Jumat, 06 Oktober 2017

SESAT



Pendakian Gunung Slamet (Part 6)
 



Di puncak.
Puncak Gunung Slamet.
Apa rasanya?
Strawberry, Green Tea, Vanilla, atau rasa rindu?
Hah. Mulai lagih.


Kali ini citarasa berada di tanah tertinggi begitu dingin. Sama dinginnya dengan responmu. Angin begitu kencang, kabut begitu tebal. Benar-benar tak terlihat jelas apa yang di hadapan. Langit tak jernih. View khas di atas ketinggian tak terlihat juga. Tapi kami tetap saja menikmati proses ini. Menikmati dengan cara kami yang tak kalian mengerti.


Udah?
Ayok turun gunung.


Jadi, kalau naik gunung itu memang gitu. Naik, nyampe, ikuti lagi proses turunnya. Proses turun gunung juga ga bisa diabaikan. Alih-alih bergembira, kalau ga perhatikan tekstur jalan bisa fatal pakai ef, bisa jatuh ke relung hati terdalam eh! Jatuh ke bebatuan yang terjal, bisa perosotan kayak anak-anak PAUD yang ditinggal emaknya kerja kantoran, bisa nyasar dan sesat, disorientasi jalan. Seperti kami saat itu. Sesat.

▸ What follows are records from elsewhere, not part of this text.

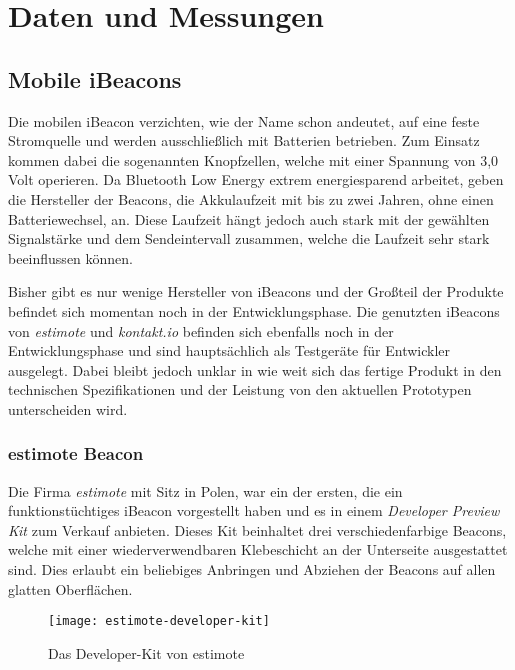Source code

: \chapter{Daten und Messungen}
\label{chap:dataandmeasure}

\section{Mobile iBeacons}
\label{sec:dataandmeasurement:mobilebeacon}
Die mobilen iBeacon verzichten, wie der Name schon andeutet, auf eine feste Stromquelle und werden ausschließlich mit Batterien betrieben.
Zum Einsatz kommen dabei die sogenannten Knopfzellen, welche mit einer Spannung von 3,0 Volt operieren.
Da Bluetooth Low Energy extrem energiesparend arbeitet, geben die Hersteller der Beacons, die Akkulaufzeit mit bis zu zwei Jahren, ohne einen Batteriewechsel, an. Diese Laufzeit hängt jedoch auch stark mit der gewählten Signalstärke und dem Sendeintervall zusammen, welche die Laufzeit sehr stark beeinflussen können.

Bisher gibt es nur wenige Hersteller von iBeacons und der Großteil der Produkte befindet sich momentan noch in der Entwicklungsphase. Die genutzten iBeacons von \emph{estimote} und \emph{kontakt.io} befinden sich ebenfalls noch in der Entwicklungsphase und sind hauptsächlich als Testgeräte für Entwickler ausgelegt. Dabei bleibt jedoch unklar in wie weit sich das fertige Produkt in den technischen Spezifikationen und der Leistung von den aktuellen Prototypen unterscheiden wird.

\subsection{estimote Beacon}
\label{sec:dataandmeasurement:mobilebeacon:estimote}
Die Firma \emph{estimote} mit Sitz in Polen, war ein der ersten, die ein funktionstüchtiges iBeacon vorgestellt haben und es in einem \emph{Developer Preview Kit} zum Verkauf anbieten.
Dieses Kit beinhaltet drei verschiedenfarbige Beacons, welche mit einer wiederverwendbaren Klebeschicht an der Unterseite ausgestattet sind. Dies erlaubt ein beliebiges Anbringen und Abziehen der Beacons auf allen glatten Oberflächen.
\begin{figure}[htb!]
		\centering
	\texttt{[image: estimote-developer-kit]}
	\caption{Das Developer-Kit von estimote}
	\label{estimote-developer-kit}
\end{figure}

Seperti senyum indahmu saat itu
Hanya membuatku tersesat
Dalam sebuah kenikmatan yang kuciptakan sendiri


Entah kenapa rasa aneh mulai menghampiri kami satu-persatu. Kami mulai menyadari bahwa jalan turun gunung ini bukanlah rute awal kami mendaki tadi. Memang, gunung ini sejak lama ditutup, jadi tak ada bekas jalan pendaki lainnya. Itu yang pertama, alasannya. Yang kedua, memang tipikal jalan berbatu itu sulit membekas, beda kalau tanah aluvial atau tanah basah seperti biasa, bisa terlihat jejak atau bekas jalan yang dilalui. Juga kalau ada beberapa tumbuhan yang memang bekas dilewati, tentu ada bekasnya. Trus yang ketiga, bisa karena pengaruh cuaca buruk, kabut. Jadi ga terlihat jelas beberapa meter ke depan. Trus lagi, puncak gunung itu seperti nasi tumpeng, kerucut. Jadi kalau start awalnya aja sudah menyimpang sekian meter atau sekian derajat dari jalan, makin ke bawah gunung akan makin melebar nyasarnya.

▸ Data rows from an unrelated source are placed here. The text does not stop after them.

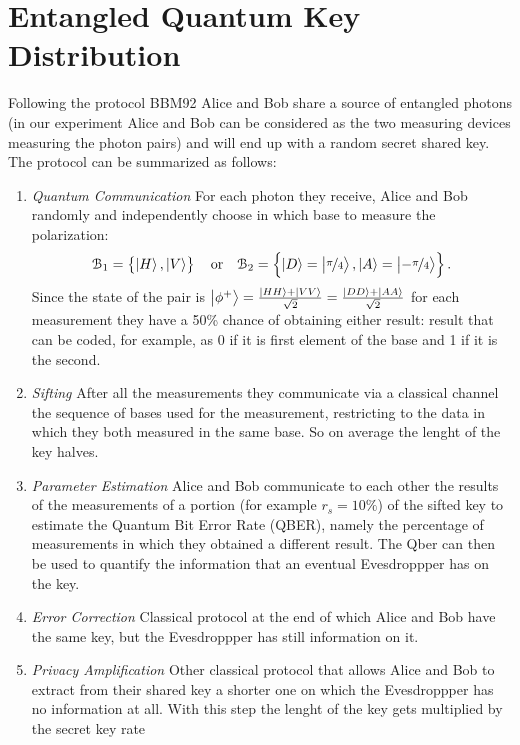 \documentclass[a4paper, 11pt]{article}
\begin{document}
  \section{Entangled Quantum Key Distribution}
    Following the protocol BBM92 Alice and Bob share a source of entangled photons (in our experiment Alice and Bob can be considered as the two measuring devices measuring the photon pairs) and will end up with a random secret shared key. The protocol can be summarized as follows:
    \begin{enumerate}
      \item \emph{Quantum Communication} For each photon they receive, Alice and Bob randomly and independently choose in which base to measure the polarization:
      \begin{gather*}
        \mathcal{B}_1 = \left\{ \ket{H}, \ket{V} \right\}
        \quad \text{or} \quad
        \mathcal{B}_2 = \left\{ \ket{D} = \ket{\frac[f]{\pi}{4}}, \ket{A} = \ket{-\frac[f]{\pi}{4}} \right\}.
      \end{gather*}
      Since the state of the pair is $\ket{\phi^+} = \frac{\ket{HH} + \ket{VV}}{\sqrt{2}} = \frac{\ket{DD} + \ket{AA}}{\sqrt{2}}$ for each measurement they have a 50\% chance of obtaining either result: result that can be coded, for example, as 0 if it is first element of the base and 1 if it is the second.
      \item \emph{Sifting} After all the measurements they communicate via a classical channel the sequence of bases used for the measurement, restricting to the data in which they both measured in the same base. So on average the lenght of the key halves.
      \item \emph{Parameter Estimation} Alice and Bob communicate to each other the results of the measurements of a portion (for example $r_s = 10\%$) of the sifted key to estimate the Quantum Bit Error Rate (QBER), namely the percentage of measurements in which they obtained a different result. The Qber can then be used to quantify the information that an eventual Evesdroppper has on the key.
      \item \emph{Error Correction} Classical protocol at the end of which Alice and Bob have the same key, but the Evesdroppper has still information on it.
      \item \emph{Privacy Amplification} Other classical protocol that allows Alice and Bob to extract from their shared key a shorter one on which the Evesdroppper has no information at all. With this step the lenght of the key gets multiplied by the secret key rate

\end{enumerate}
\end{document}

Makin turun gunung makin terasa ini bukan jalan yang awalnya kami lalui. Lebih terjal. Lebih mengerikan. Jelas ini bukan jalur yang tadi. Mas Rudy semakin bersemangat mencari jalan keluar. Bang Togi masih di dekatku. Vicky terlihat perlahan beradaptasi dengan medan. Semakin turun gunung semakin ga jelas saja jalan ini.
Mulai gerah.


”Kayaknya kita tadi lewat sana”.
“Itu tebing Man”, jawab Bang Togi
“Iya kita musti panjat tebingnya”, akupun mulai ragu
“Iya mas, Vicky juga rasa kita harusnya lewat sana”, Vicky ikutan bersuara
“Sudahlah, kita terobos aja hutan ini. Lurus dan sampe ke kampung bawah sana”, Bang Togi berpendapat.
“Nerobos hutan tanpa jalanan? Bisa dua hari baru nyampe bang. Tanpa logistik??”


Hanya beberapa kalimat saja yang bisa kami percakapkan. Selebihnya hanya berhati-hati melalui bebebatuan yang besar-besar yang bisa saja berjatuhan. Mas Rudi aku perhatikan mengambil ritme lebih laju meninggalkan kami. Aku melihatnya mendaki beberapa tebing untuk melihat apakah ada rute awal kami sebetulnya berada di balik tebing tadi. Agak sulit ya menuliskannya. Buat teman-teman yang belum pernah mendaki, kadang ada yang bertanya bagaimana bisa tersesat di gunung, apa sulitnya mencari jalan atau membuat jalan itu sendiri. Iya, benar. Teorinya memang demikian, tapi sebetulnya di puncak gunung itu atau mulai lereng gunungnya, medannya itu sangat luas. Juga ga sedatar yang disangka sehingga pandangan kita seakan tidak terhalang apapun juga. Padahal lereng gunung dari puncak itu teksturnya tidak beraturan, seperti ada parit-parit besar dan dalam di setiap sisisnya.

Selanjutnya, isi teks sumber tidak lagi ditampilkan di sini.